In some of the valleys the army had been able to spread out and march briskly over frozen fields and pastures. But then, along a mountainside or through a pass, the road would close down again, and the flow of troops would slow to a trickle.
Daoud turned back to Nuwaihi. "Were you close enough to the road to see the Tartars I told you of? Two small brown men with slanted eyes?"
"Yes, effendi, they were riding near the head of the Franks. Just as you told me, they had eight mounted men wearing red cloaks guarding them. And before and after them marched many men carrying crossbows."
Their people are such masters of war. How they will laugh at the idiotic way Christians fight each other.
Daoud wondered whether the enemy army were mostly Frenchmen, or as mixed a host as Manfred's troops were. Manfred's thousand knights and four thousand men-at-arms included Swabians, south Italians, Sicilians, and Muslims.
If only, instead of three scouts, we had three hundred men lying in ambush along that road, we could have broken Charles's attack and perhaps killed him and the Tartars then and there.
Daoud thanked Nuwaihi, Abdul, and Said and sent them to join the Sons of the Falcon, riding today as the rear guard. He rode back to Manfred, hoping he could persuade the king and his commanders to use wisely the great army they had assembled.
Soon Manfred, Erhard Barth, several of Manfred's German and Italian commanders, Lorenzo, and Daoud were dismounted and gathered in a field beside the line of march. Manfred's orderly had brought a map of the region and spread it out on the ground, weighting the edges with rocks.

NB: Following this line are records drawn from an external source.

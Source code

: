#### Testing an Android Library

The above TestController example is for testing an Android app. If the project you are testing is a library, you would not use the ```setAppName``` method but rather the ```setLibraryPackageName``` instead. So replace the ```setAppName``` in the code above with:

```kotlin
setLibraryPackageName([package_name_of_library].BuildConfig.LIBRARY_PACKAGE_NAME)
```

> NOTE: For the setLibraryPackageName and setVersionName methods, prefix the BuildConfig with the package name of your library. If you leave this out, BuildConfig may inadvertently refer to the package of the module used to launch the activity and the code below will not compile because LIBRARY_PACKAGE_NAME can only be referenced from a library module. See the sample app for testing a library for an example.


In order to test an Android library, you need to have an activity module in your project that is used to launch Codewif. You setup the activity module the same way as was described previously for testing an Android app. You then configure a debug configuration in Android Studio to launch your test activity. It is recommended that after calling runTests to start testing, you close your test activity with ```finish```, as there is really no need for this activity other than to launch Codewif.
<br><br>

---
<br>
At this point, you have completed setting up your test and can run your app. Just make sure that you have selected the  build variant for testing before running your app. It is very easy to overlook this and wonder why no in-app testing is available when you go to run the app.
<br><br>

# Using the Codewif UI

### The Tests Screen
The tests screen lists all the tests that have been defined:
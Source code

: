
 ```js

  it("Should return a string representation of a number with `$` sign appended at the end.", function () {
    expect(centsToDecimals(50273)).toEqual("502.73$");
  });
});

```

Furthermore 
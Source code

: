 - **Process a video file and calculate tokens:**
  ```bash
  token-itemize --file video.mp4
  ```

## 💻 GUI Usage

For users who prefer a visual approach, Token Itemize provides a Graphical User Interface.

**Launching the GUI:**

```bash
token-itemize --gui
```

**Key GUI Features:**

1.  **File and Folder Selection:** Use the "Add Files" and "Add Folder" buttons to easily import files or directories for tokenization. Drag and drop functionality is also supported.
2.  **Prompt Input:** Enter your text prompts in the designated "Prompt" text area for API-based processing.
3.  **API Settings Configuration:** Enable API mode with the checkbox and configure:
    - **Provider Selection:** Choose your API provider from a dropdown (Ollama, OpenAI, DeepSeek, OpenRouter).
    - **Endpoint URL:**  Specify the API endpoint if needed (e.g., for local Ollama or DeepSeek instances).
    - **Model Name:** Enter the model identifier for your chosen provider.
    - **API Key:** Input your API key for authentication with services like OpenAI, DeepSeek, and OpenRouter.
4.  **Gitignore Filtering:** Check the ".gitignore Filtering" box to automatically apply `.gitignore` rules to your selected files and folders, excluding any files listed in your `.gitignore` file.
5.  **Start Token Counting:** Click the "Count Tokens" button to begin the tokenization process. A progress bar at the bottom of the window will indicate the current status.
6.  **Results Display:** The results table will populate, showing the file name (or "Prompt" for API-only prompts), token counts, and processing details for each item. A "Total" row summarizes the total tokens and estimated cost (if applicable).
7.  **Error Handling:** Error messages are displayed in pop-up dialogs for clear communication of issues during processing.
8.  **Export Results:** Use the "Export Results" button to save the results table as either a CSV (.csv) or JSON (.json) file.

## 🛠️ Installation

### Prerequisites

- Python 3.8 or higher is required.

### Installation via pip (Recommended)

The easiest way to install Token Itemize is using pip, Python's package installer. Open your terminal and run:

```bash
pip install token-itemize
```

As Manfred crouched over the map, his five-pointed silver star with its ruby center hung over a town, represented on the map by an archway and a church surrounded by a wall. The drawing was marked with the Latin name "Beneventum."
"We can be in Benevento by nightfall," said Barth. "And Anjou's army will probably arrive at the same time. There is but one road they can follow." He pointed to a brown line that ran down from a large oval, at the top of the map, drawn around a collection of buildings and marked "Roma." Between Rome and Benevento was a series of towns, each indicated by a drawing of one or two buildings surrounded by walls. Mountains were shown as rows of sharp little points.